As operator I hate uninterruptable processes. Why can't I kill it? Filesystem is dead, block device under it is dead (literally, unplugged), but process is not and won't be killed until I reboot os.

make it killable, please

Posted Aug 6, 2024 21:43 UTC (Tue) by willy (subscriber, #9762) [Link]

The answer to "why can't I kill it" is usually to be found in `cat /proc/$pid/stack`. That will tell you where it is sleeping. If you look at that function, you'll see something like a mutex_lock(). Change it to mutex_lock_killable() and handle the -EINTR return correctly. Then send a patch.

Or send an email pointing at the offender to the appropriate mailing list (probably linux-fsdevel), and ask someone to do it for you.

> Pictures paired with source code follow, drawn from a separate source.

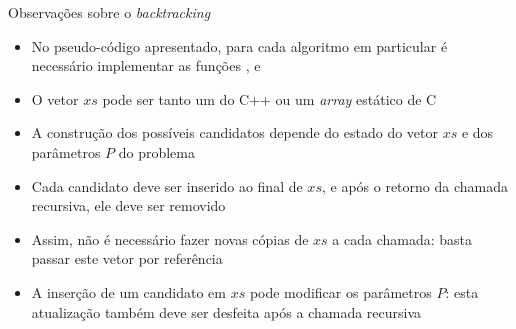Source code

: \begin{frame}[fragile]{Observações sobre o {\it backtracking}}

    \begin{itemize}
        \item No pseudo-código apresentado, para cada algoritmo em particular é necessário
            implementar as funções ,  e

        \item O vetor $xs$ pode ser tanto um  do C++ ou um \textit{array} 
            estático de C

        \item A construção dos possíveis candidatos depende do estado do vetor $xs$ e dos
            parâmetros $P$ do problema

        \item Cada candidato deve ser inserido ao final de $xs$, e após o retorno da chamada
            recursiva, ele deve ser removido

        \item Assim, não é necessário fazer novas cópias de $xs$ a cada chamada: basta passar este
            vetor por referência

        \item A inserção de um candidato em $xs$ pode modificar os parâmetros $P$: esta
            atualização também deve ser desfeita após a chamada recursiva
    \end{itemize}

\end{frame}
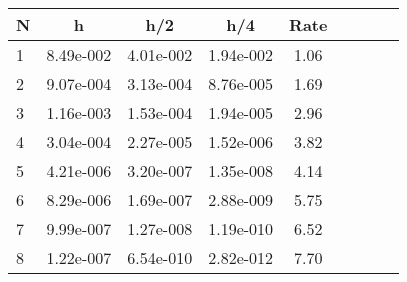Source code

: \begin{tabular}{lcccccccc}
N & h & h/2 & h/4 & Rate\\
\hline
1& 8.49e-002& 4.01e-002& 1.94e-002& 1.06\\
2& 9.07e-004& 3.13e-004& 8.76e-005& 1.69\\
3& 1.16e-003& 1.53e-004& 1.94e-005& 2.96\\
4& 3.04e-004& 2.27e-005& 1.52e-006& 3.82\\
5& 4.21e-006& 3.20e-007& 1.35e-008& 4.14\\
6& 8.29e-006& 1.69e-007& 2.88e-009& 5.75\\
7& 9.99e-007& 1.27e-008& 1.19e-010& 6.52\\
8& 1.22e-007& 6.54e-010& 2.82e-012& 7.70\\
\hline
\end{tabular}
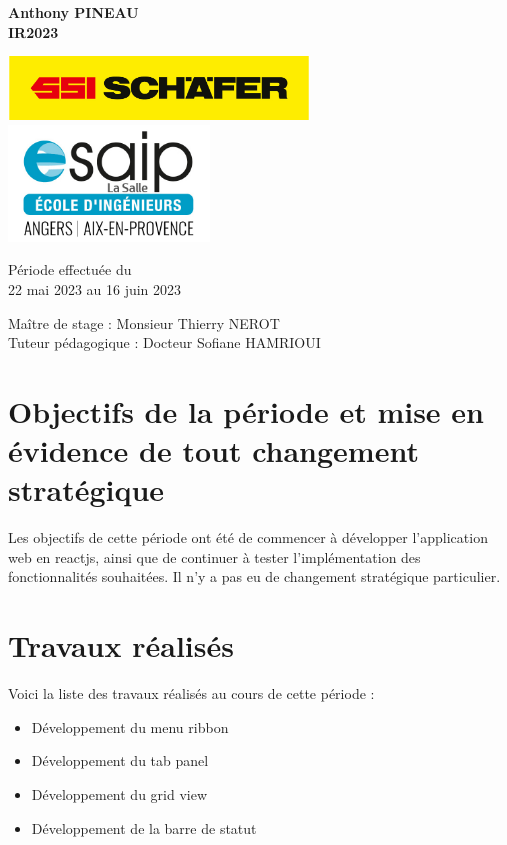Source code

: \documentclass[a4paper, 12pt, french]{article}
\newcommand{\bdot}{\item[\color{ssiYellow}\ding{108}]}
\begin{document}
\begin{titlepage}
\begin{center}
			\textbf{Anthony PINEAU}\\
			\textbf{IR2023}

			\vfill

			\includegraphics[width=0.6\textwidth]{../images/schaefer.jpg}
			\vfill
			\includegraphics[width=0.4\textwidth]{../images/esaip.jpg}

			\vfill

			Période effectuée du\\
			22 mai 2023 au 16 juin 2023

			\vspace{0.8cm}
			
			\Large
			Maître de stage : Monsieur Thierry NEROT\\
			Tuteur pédagogique : Docteur Sofiane HAMRIOUI\\
		\end{center}
	\end{titlepage}
		
	\newpage
	
	\doublespacing
	\tableofcontents
	
	\listoffigures
	
	\newpage
		
	
	\singlespacing

	\section{Objectifs de la période et mise en évidence de tout changement stratégique}
		Les objectifs de cette période ont été de commencer à développer l'application web en reactjs, ainsi que de continuer à tester l'implémentation des fonctionnalités souhaitées. Il n'y a pas eu de changement stratégique particulier.

	\section{Travaux réalisés}
		Voici la liste des travaux réalisés au cours de cette période :
		\begin{itemize}
			\bdot{Développement du menu ribbon}
			\bdot{Développement du tab panel}
			\bdot{Développement du grid view}
			\bdot{Développement de la barre de statut}
		\end{itemize}		
\end{document}
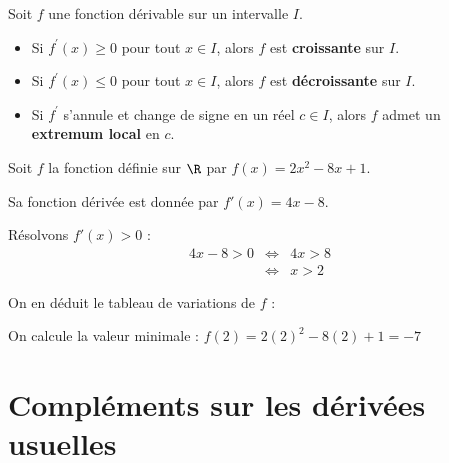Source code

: \begin{prop}
	Soit $f$ une fonction dérivable sur un intervalle $I$.
	\begin{itemize}
		\item Si $f^\prime(x) \geq 0$ pour tout $x \in I$, alors $f$ est \textbf{croissante} sur $I$.
		\item Si $f^\prime(x) \leq 0$ pour tout $x \in I$, alors $f$ est \textbf{décroissante} sur $I$.
		\item Si $f^\prime$ s'annule et change de signe en un réel $c \in I$, alors $f$ admet un \textbf{extremum local} en $c$.
	\end{itemize}
\end{prop}

\begin{ex}
	Soit $f$ la fonction définie sur $\R$ par $f(x) = 2x^2 - 8x + 1$.

	Sa fonction dérivée est donnée par $f'(x) = 4x - 8$.

	Résolvons $f'(x) > 0$ :
	\[
		\begin{array}{rcl}
			4x - 8 > 0 & \iff & 4x > 8 \\
			           & \iff & x > 2
		\end{array}
	\]

	On en déduit le tableau de variations de $f$ :

	\begin{center}
	\end{center}

	On calcule la valeur minimale : $f(2) = 2(2)^2 - 8(2) + 1 = -7$
\end{ex}
\section{Compléments sur les dérivées usuelles}

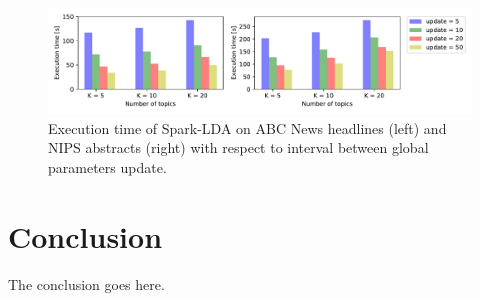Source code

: \documentclass[journal]{IEEEtran}
\begin{document}
\begin{figure}[t]
\centering
\includegraphics[scale=0.7]{plots/param_update.pdf}
\caption{Execution time of Spark-LDA on ABC News headlines (left) and NIPS abstracts (right) with respect to interval between global parameters update.}
\label{fig_sim}
\end{figure}



\section{Conclusion}
The conclusion goes here.








\end{document}
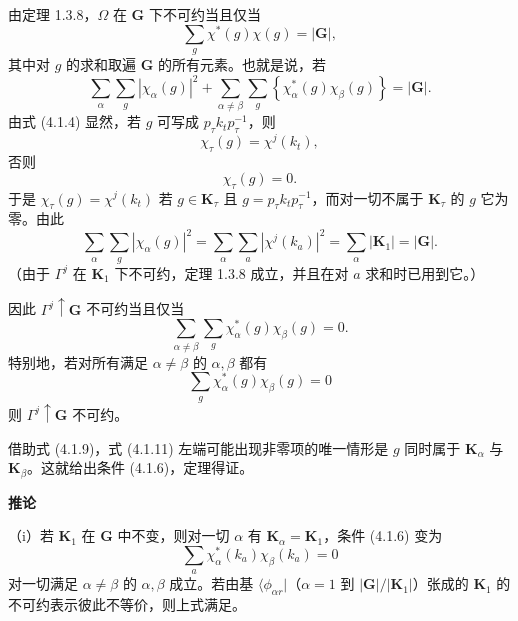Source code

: 由定理 1.3.8，$\Omega$ 在 $\mathbf{G}$ 下不可约当且仅当
\begin{equation*}
\sum_{g}\chi^{*}(g)\chi(g) = |\mathbf{G}|,
\tag{4.1.7}
\end{equation*}
其中对 $g$ 的求和取遍 $\mathbf{G}$ 的所有元素。也就是说，若
\begin{equation*}
\sum_{\alpha}\sum_{g}|\chi_{\alpha}(g)|^{2} + \sum_{\alpha \neq \beta}\sum_{g}\left\{\chi^{*}_{\alpha}(g)\chi_{\beta}(g)\right\} = |\mathbf{G}|.
\tag{4.1.8}
\end{equation*}
由式 (4.1.4) 显然，若 $g$ 可写成 $p_{\tau}k_{t}p^{-1}_{\tau}$，则
\begin{equation*}
\chi_{\tau}(g) = \chi^{j}(k_{t}),
\tag{4.1.9a}
\end{equation*}
否则
\begin{equation*}
\chi_{\tau}(g) = 0.
\tag{4.1.9b}
\end{equation*}
于是 $\chi_{\tau}(g) = \chi^{j}(k_{t})$ 若 $g \in \mathbf{K}_{\tau}$ 且 $g = p_{\tau}k_{t}p^{-1}_{\tau}$，而对一切不属于 $\mathbf{K}_{\tau}$ 的 $g$ 它为零。由此
\begin{equation*}
\sum_{\alpha}\sum_{g}|\chi_{\alpha}(g)|^{2} = \sum_{\alpha}\sum_{a}|\chi^{j}(k_{a})|^{2} = \sum_{\alpha}|\mathbf{K}_{1}| = |\mathbf{G}|.
\end{equation*}
（由于 $\Gamma^{j}$ 在 $\mathbf{K}_{1}$ 下不可约，定理 1.3.8 成立，并且在对 $a$ 求和时已用到它。）

因此 $\Gamma^{j} \uparrow \mathbf{G}$ 不可约当且仅当
\begin{equation*}
\sum_{\alpha \neq \beta}\sum_{g}\chi^{*}_{\alpha}(g)\chi_{\beta}(g) = 0.
\tag{4.1.10}
\end{equation*}
特别地，若对所有满足 $\alpha \neq \beta$ 的 $\alpha, \beta$ 都有
\begin{equation*}
\sum_{g}\chi^{*}_{\alpha}(g)\chi_{\beta}(g) = 0
\tag{4.1.11}
\end{equation*}
则 $\Gamma^{j} \uparrow \mathbf{G}$ 不可约。

借助式 (4.1.9)，式 (4.1.11) 左端可能出现非零项的唯一情形是 $g$ 同时属于 $\mathbf{K}_{\alpha}$ 与 $\mathbf{K}_{\beta}$。这就给出条件 (4.1.6)，定理得证。

\noindent\textbf{推论}

（i）若 $\mathbf{K}_{1}$ 在 $\mathbf{G}$ 中不变，则对一切 $\alpha$ 有 $\mathbf{K}_{\alpha} = \mathbf{K}_{1}$，条件 (4.1.6) 变为
\begin{equation*}
\sum_{a}\chi^{*}_{\alpha}(k_{a})\chi_{\beta}(k_{a}) = 0
\tag{4.1.12}
\end{equation*}
对一切满足 $\alpha \neq \beta$ 的 $\alpha, \beta$ 成立。若由基 $\langle \phi_{\alpha r} |$（$\alpha = 1$ 到 $|\mathbf{G}|/|\mathbf{K}_{1}|$）张成的 $\mathbf{K}_{1}$ 的不可约表示彼此不等价，则上式满足。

These things pretty much have to be found and fixed one by one. It's a lot of work to unroll some of these error cases, so nobody wants to do it for ones which don't matter.

A bit confused..

Posted Aug 7, 2024 3:24 UTC (Wed) by neilbrown (subscriber, #359) [Link] (2 responses)

The "-o hard" mount option is not related to interrupts. It relates to timeouts waiting for a reply from the server. "-o hard" means "Retry indefinitely". "-o soft" means "abort after the configured retries". [Don't use -o soft when you value data]

The old "-o intr" mount option was related to interrupts. It doesn't do anything any more. NFS can always(*) be killed by a fatal signal, and non-fatal signals are always ignored

(* - there are believed to be some places if VFS/MM code which wait non-killable. NFS cannot fix that. As willy says, they need to be found and fixed. That is a separate issue).

sendmsg is interruptible - by only if it is told to wait. NFS (via net/sunrpc) always sets MSG_DONTWAIT. So sock_sendmsg() when called for NFS never reacts to a signal. If the send fails due to lack of buffer space (the only time it might abort if there is a signal), EAGAIN is returned to the state-machine in net/sunrpc/clnt.c which will retry or abort depending on context. If it wants to retry it can get a notification when space is available. It might abort due to a pending signal, but only if NFS wants that. If NFS ever wants the request to never-ever abort, even with a fatal signal, it runs the request from a separate kernel thread.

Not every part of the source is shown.